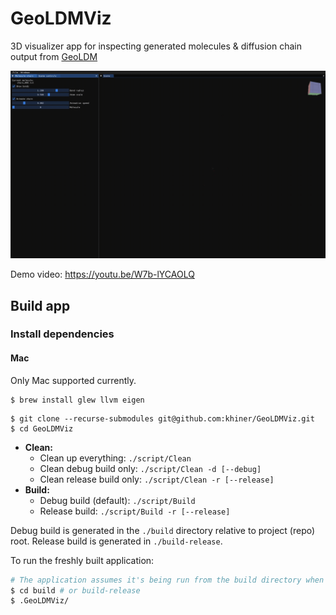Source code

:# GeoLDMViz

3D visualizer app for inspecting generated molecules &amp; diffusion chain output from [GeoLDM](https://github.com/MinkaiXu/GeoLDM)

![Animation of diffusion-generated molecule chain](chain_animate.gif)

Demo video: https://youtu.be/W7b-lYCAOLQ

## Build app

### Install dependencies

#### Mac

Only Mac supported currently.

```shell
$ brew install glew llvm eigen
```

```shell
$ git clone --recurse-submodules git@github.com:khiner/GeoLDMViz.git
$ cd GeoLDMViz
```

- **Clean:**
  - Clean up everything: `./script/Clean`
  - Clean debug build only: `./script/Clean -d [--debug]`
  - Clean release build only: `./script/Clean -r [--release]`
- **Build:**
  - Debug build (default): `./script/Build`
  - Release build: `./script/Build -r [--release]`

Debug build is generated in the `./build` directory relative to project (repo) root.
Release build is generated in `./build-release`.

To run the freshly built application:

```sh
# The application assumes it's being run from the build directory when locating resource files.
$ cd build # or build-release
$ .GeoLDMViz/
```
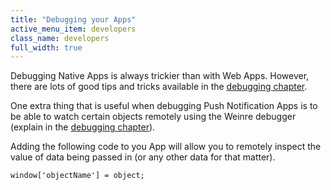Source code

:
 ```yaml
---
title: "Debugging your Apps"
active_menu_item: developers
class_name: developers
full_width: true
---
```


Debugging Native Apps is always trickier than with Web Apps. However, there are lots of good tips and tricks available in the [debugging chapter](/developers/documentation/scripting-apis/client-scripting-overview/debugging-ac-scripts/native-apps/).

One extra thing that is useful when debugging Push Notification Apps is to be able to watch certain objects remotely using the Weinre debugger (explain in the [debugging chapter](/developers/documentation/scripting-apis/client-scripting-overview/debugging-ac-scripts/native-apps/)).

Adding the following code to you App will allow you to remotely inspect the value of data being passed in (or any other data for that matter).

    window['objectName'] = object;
-=-=-=-=-
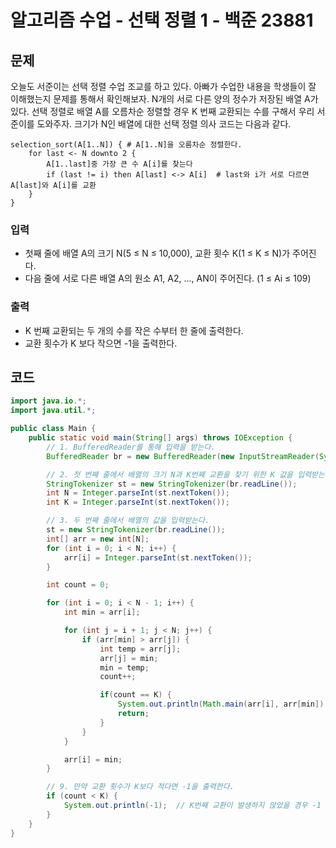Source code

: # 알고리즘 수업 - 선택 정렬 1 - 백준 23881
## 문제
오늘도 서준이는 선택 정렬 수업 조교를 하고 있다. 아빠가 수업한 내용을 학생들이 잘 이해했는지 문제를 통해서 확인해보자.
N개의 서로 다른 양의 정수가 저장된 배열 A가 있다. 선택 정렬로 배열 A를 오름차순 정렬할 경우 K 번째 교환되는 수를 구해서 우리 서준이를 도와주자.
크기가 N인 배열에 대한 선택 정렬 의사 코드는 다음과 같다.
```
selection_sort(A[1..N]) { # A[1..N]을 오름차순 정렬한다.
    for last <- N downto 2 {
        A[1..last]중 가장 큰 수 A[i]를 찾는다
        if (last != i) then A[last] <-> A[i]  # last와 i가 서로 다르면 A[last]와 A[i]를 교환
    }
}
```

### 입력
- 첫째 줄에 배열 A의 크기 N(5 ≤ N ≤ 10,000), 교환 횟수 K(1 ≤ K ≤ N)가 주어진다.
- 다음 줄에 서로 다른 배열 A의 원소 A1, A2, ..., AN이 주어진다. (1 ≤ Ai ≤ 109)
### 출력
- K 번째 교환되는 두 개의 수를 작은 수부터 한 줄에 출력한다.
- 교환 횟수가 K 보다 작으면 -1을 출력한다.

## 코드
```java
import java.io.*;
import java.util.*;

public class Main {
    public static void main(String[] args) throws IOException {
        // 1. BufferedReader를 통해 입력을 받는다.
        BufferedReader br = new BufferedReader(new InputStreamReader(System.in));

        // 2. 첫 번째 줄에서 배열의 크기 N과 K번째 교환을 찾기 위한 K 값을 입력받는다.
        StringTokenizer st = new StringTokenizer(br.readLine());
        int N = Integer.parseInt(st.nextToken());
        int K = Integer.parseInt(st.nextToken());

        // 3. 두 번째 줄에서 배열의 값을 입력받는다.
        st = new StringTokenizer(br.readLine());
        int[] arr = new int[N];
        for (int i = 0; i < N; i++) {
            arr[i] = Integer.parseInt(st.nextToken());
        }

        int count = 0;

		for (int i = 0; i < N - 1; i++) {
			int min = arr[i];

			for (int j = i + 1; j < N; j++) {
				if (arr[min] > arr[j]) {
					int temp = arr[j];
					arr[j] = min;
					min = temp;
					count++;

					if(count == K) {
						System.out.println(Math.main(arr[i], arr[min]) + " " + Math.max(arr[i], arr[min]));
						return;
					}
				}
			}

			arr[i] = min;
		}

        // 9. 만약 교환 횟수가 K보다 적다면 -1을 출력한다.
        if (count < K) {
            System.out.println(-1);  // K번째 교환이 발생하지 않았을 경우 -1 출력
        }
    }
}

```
-=-=-=-=-
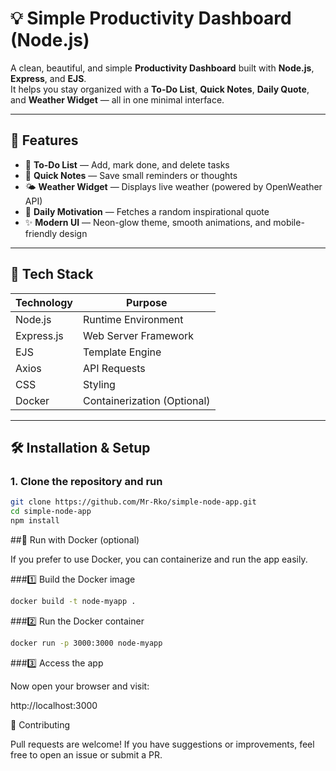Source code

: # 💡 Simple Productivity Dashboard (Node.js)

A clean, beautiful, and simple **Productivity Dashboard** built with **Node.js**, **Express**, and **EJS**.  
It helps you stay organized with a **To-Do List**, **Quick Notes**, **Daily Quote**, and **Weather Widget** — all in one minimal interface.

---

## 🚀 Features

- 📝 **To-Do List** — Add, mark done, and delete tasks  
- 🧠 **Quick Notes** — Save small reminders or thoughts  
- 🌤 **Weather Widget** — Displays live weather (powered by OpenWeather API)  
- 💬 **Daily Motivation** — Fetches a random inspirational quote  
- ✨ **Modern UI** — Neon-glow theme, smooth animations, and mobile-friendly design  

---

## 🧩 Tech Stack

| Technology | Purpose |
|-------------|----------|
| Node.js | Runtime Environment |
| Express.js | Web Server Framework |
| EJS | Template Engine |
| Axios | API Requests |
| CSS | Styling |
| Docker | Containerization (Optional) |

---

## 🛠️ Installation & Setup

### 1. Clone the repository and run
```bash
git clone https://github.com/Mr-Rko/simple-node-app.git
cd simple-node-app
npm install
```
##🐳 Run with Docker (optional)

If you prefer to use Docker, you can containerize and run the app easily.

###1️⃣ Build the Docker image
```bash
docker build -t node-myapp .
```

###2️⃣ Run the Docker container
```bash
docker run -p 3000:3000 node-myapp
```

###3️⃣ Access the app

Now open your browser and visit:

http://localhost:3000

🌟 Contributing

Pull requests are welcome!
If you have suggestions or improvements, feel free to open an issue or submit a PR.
-=-=-=-=-
● **What you will do**:
Only the lines containing "Daily" are needed; copy each of them from the data.

● **Answer box**:
It helps you stay organized with a **To-Do List**, **Quick Notes**, **Daily Quote**, and **Weather Widget** — all in one minimal interface.
- 💬 **Daily Motivation** — Fetches a random inspirational quote  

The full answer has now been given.